Start of Dataset extract

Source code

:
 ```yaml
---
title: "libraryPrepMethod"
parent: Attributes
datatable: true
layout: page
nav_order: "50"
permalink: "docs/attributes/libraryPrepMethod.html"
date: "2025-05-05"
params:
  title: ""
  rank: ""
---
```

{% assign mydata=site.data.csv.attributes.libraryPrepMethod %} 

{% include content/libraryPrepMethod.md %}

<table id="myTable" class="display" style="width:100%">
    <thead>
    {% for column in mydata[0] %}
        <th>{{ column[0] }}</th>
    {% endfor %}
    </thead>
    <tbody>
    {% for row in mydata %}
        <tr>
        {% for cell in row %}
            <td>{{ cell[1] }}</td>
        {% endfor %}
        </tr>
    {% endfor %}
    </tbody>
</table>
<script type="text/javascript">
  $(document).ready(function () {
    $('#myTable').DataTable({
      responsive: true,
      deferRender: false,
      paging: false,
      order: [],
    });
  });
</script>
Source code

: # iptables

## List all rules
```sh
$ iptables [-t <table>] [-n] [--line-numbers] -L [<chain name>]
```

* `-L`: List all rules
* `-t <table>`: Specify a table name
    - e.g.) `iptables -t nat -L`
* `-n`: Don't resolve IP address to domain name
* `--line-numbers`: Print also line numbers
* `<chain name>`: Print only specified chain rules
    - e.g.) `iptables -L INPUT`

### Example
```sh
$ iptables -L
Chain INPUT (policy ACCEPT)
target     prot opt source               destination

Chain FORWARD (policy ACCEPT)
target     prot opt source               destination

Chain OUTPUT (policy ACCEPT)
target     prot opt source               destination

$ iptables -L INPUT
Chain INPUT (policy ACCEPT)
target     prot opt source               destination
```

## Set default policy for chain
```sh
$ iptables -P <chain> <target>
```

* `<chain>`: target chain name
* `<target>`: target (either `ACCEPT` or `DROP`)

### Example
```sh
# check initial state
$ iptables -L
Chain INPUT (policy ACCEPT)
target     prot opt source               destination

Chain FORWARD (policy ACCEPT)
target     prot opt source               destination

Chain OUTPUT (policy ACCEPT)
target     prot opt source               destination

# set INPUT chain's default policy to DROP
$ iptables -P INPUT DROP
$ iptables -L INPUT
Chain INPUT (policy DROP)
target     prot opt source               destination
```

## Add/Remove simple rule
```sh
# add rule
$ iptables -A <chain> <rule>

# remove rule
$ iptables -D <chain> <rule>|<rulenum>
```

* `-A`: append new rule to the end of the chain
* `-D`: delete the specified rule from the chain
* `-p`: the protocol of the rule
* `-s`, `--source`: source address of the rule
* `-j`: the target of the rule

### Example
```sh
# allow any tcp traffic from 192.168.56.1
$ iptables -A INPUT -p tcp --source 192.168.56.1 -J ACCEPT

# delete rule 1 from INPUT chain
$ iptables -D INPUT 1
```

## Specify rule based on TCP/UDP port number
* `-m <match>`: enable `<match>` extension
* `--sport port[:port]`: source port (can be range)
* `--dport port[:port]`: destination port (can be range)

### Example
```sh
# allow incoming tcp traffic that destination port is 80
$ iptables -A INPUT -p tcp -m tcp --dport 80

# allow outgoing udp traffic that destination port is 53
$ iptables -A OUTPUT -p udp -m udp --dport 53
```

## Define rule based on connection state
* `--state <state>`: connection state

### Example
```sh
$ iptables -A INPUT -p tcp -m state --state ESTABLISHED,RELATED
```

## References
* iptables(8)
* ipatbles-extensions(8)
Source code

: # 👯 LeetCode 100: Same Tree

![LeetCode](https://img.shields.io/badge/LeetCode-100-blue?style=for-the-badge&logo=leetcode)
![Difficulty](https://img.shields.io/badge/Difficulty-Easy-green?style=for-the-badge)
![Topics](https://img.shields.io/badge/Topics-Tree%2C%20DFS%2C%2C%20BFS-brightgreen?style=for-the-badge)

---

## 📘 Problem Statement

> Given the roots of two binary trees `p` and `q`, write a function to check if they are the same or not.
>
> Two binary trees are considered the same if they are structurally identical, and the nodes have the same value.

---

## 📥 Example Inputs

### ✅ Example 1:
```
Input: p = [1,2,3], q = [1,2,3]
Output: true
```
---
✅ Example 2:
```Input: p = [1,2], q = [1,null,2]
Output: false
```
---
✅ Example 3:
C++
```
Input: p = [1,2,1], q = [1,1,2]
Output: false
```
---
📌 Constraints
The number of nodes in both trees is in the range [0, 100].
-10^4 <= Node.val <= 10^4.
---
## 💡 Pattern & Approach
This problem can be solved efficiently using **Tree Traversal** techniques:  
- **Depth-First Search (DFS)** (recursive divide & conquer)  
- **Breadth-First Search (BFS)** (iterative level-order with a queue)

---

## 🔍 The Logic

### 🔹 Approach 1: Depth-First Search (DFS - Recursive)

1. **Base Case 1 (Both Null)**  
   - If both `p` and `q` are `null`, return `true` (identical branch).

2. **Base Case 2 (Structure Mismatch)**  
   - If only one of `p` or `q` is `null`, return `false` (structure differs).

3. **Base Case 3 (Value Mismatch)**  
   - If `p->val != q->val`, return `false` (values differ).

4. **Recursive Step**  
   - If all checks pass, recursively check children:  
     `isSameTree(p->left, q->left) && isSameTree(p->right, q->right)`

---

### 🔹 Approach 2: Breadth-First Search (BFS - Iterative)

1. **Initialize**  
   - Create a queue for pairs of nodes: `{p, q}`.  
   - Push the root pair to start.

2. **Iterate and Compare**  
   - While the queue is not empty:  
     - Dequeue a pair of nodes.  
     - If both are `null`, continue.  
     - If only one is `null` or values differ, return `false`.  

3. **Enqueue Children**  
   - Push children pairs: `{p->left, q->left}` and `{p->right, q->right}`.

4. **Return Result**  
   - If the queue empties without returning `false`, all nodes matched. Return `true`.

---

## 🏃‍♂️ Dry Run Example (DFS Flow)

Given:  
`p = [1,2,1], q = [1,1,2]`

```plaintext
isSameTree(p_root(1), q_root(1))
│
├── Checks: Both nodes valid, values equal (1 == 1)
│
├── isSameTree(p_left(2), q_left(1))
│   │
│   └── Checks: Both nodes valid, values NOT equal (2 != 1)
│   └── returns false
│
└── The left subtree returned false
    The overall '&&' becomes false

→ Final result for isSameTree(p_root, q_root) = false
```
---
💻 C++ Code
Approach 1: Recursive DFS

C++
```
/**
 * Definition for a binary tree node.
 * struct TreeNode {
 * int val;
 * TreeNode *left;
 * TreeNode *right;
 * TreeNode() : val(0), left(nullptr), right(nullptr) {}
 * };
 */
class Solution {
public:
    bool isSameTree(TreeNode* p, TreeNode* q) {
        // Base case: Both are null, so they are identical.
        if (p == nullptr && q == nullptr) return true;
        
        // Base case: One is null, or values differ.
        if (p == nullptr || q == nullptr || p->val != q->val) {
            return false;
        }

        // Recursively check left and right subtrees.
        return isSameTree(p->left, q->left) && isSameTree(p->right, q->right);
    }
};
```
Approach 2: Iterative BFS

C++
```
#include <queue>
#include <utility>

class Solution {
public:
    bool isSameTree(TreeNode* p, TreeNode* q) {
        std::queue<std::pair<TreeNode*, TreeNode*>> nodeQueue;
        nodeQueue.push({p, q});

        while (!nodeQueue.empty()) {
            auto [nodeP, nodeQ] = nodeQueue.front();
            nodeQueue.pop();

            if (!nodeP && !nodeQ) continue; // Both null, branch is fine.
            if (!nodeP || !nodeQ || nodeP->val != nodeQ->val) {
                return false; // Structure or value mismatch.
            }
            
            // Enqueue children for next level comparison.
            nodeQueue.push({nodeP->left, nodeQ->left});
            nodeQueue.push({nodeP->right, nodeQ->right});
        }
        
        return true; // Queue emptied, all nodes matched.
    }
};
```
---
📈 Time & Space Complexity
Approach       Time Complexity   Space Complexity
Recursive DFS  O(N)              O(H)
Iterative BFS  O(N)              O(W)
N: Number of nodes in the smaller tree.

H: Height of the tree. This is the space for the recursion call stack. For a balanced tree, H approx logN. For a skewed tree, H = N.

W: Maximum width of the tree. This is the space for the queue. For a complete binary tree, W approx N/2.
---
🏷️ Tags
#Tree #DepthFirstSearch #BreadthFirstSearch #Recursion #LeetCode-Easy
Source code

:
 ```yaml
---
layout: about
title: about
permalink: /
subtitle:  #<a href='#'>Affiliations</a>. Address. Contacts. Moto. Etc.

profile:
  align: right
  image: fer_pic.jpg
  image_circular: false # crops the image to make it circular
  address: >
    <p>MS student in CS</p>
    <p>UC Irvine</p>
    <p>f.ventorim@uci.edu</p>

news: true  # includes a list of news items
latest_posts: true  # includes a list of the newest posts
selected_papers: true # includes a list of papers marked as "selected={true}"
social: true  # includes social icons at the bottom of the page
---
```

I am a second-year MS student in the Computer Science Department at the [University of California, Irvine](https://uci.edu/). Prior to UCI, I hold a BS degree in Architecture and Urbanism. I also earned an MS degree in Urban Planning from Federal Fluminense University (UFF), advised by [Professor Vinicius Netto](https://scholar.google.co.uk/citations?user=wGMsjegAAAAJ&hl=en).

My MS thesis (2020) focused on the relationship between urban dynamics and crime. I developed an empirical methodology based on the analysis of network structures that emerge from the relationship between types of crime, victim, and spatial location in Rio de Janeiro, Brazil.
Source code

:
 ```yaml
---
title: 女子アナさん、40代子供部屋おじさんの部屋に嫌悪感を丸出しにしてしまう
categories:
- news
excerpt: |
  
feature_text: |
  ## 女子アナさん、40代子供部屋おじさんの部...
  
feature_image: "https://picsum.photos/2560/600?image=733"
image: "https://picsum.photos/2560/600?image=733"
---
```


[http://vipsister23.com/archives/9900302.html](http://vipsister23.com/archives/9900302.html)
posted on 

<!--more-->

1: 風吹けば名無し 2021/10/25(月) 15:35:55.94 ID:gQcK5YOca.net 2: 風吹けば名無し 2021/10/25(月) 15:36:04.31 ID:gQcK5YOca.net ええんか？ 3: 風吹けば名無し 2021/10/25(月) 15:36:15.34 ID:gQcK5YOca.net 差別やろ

End of Dataset extract

Among the lines of the data, which ones contain the word "specified"? Show them.

Output:
* `<chain name>`: Print only specified chain rules
* `-D`: delete the specified rule from the chain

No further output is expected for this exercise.